[Entries taken from a collection]
+-------+

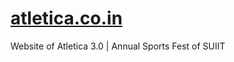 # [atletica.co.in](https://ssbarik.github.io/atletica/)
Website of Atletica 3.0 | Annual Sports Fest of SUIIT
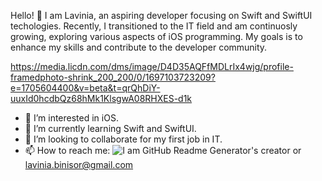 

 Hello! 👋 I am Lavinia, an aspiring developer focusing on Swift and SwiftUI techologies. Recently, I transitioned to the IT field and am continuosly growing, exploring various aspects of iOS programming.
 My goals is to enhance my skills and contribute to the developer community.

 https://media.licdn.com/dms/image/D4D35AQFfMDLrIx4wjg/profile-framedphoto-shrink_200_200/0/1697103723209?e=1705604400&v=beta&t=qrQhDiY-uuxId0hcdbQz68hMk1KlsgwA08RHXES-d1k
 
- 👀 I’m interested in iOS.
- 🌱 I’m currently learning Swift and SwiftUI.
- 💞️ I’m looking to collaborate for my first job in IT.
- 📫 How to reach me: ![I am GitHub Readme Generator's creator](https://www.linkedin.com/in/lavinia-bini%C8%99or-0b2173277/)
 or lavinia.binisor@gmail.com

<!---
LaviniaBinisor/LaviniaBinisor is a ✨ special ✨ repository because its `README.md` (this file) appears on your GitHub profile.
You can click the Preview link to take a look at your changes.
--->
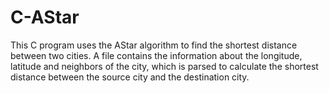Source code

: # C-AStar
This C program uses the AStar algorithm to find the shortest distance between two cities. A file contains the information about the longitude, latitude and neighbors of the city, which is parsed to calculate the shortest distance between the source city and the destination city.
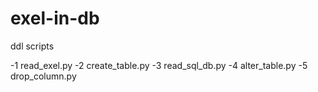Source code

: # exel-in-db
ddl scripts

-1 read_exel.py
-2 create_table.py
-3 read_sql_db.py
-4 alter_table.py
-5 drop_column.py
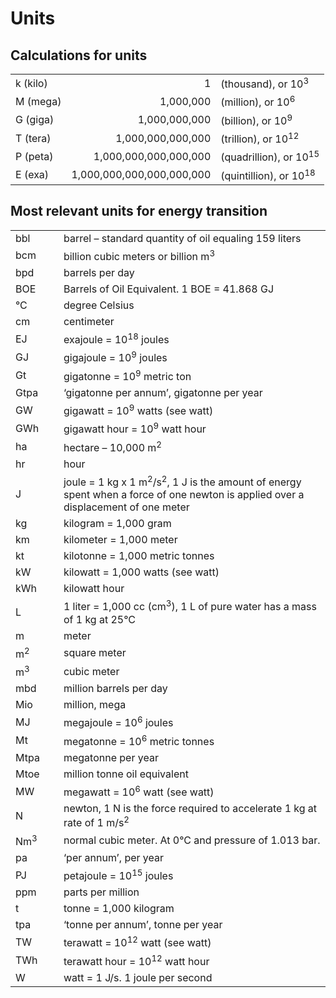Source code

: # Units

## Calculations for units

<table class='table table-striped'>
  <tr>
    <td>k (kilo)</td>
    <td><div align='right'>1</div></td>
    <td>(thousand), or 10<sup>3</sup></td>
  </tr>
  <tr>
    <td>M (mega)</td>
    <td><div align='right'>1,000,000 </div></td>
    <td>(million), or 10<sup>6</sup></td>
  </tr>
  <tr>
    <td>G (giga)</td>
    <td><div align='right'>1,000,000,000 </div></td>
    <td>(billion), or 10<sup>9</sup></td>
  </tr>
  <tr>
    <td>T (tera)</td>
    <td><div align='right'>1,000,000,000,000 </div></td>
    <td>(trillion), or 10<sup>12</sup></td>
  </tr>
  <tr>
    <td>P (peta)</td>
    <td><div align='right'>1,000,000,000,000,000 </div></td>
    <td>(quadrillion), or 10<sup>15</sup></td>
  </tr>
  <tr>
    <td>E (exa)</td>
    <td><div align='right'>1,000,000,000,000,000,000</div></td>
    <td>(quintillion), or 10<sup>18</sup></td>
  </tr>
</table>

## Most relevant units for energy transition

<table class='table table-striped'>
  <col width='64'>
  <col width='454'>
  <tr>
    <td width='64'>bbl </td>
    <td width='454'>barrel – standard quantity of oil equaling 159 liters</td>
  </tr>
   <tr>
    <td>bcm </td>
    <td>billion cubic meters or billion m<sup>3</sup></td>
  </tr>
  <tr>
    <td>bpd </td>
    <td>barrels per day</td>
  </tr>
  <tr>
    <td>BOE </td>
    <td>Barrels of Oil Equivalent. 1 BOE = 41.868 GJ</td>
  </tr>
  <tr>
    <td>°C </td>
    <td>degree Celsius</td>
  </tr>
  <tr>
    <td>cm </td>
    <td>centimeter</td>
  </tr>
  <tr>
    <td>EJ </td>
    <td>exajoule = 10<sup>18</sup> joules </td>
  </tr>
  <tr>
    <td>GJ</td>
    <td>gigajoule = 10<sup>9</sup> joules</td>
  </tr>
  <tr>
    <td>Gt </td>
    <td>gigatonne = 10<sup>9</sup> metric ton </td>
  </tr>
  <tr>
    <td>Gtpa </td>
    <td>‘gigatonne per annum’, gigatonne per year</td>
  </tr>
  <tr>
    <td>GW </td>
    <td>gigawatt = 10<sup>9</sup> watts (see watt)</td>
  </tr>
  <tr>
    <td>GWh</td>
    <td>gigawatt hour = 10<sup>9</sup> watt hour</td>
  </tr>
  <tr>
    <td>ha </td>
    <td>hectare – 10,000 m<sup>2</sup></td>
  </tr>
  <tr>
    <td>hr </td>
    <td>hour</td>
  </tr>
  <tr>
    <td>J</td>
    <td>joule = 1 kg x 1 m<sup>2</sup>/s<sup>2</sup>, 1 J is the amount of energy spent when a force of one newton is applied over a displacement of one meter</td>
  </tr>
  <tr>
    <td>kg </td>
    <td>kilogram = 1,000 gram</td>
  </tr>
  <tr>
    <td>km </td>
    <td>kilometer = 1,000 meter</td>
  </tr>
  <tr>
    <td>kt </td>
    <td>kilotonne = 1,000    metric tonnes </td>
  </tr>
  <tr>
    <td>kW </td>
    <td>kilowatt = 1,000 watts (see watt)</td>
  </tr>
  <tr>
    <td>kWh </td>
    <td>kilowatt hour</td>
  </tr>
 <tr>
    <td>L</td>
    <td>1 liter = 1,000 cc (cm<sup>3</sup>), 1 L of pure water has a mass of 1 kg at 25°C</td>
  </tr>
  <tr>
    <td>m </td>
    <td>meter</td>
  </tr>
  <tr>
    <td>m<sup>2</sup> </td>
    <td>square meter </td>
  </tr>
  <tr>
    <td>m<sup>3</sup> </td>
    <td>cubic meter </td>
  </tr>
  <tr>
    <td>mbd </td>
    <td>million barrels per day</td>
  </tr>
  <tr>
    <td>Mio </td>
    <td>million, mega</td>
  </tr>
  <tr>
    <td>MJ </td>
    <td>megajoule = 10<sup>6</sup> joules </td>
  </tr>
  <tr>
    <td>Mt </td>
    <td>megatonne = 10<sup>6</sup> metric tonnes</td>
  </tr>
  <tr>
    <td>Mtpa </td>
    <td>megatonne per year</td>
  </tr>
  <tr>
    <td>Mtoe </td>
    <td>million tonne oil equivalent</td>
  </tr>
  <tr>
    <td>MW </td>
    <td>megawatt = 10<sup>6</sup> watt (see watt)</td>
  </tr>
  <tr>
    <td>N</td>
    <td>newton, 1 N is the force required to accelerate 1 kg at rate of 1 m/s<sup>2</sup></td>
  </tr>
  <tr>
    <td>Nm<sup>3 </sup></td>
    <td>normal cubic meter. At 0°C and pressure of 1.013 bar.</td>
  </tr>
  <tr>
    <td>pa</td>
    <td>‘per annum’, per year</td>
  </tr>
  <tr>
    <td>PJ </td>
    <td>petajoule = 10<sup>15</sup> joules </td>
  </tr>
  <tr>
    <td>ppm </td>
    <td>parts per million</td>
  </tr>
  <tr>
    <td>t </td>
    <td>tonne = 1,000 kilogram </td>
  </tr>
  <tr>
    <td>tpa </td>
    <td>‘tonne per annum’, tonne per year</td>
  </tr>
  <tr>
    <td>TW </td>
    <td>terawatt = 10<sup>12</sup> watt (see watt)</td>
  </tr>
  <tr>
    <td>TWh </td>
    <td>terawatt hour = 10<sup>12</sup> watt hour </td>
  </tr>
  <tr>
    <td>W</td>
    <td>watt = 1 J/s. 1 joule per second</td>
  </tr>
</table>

+-------+

TRY IT >>
Beginning with the line above that contains "<td>1 liter = 1,000", copy each line exactly up to and including the line that contains "<td>PJ </td>", and go no further.

SOLUTION TO THE PROBLEM >>
    <td>1 liter = 1,000 cc (cm<sup>3</sup>), 1 L of pure water has a mass of 1 kg at 25°C</td>
  </tr>
  <tr>
    <td>m </td>
    <td>meter</td>
  </tr>
  <tr>
    <td>m<sup>2</sup> </td>
    <td>square meter </td>
  </tr>
  <tr>
    <td>m<sup>3</sup> </td>
    <td>cubic meter </td>
  </tr>
  <tr>
    <td>mbd </td>
    <td>million barrels per day</td>
  </tr>
  <tr>
    <td>Mio </td>
    <td>million, mega</td>
  </tr>
  <tr>
    <td>MJ </td>
    <td>megajoule = 10<sup>6</sup> joules </td>
  </tr>
  <tr>
    <td>Mt </td>
    <td>megatonne = 10<sup>6</sup> metric tonnes</td>
  </tr>
  <tr>
    <td>Mtpa </td>
    <td>megatonne per year</td>
  </tr>
  <tr>
    <td>Mtoe </td>
    <td>million tonne oil equivalent</td>
  </tr>
  <tr>
    <td>MW </td>
    <td>megawatt = 10<sup>6</sup> watt (see watt)</td>
  </tr>
  <tr>
    <td>N</td>
    <td>newton, 1 N is the force required to accelerate 1 kg at rate of 1 m/s<sup>2</sup></td>
  </tr>
  <tr>
    <td>Nm<sup>3 </sup></td>
    <td>normal cubic meter. At 0°C and pressure of 1.013 bar.</td>
  </tr>
  <tr>
    <td>pa</td>
    <td>‘per annum’, per year</td>
  </tr>
  <tr>
    <td>PJ </td>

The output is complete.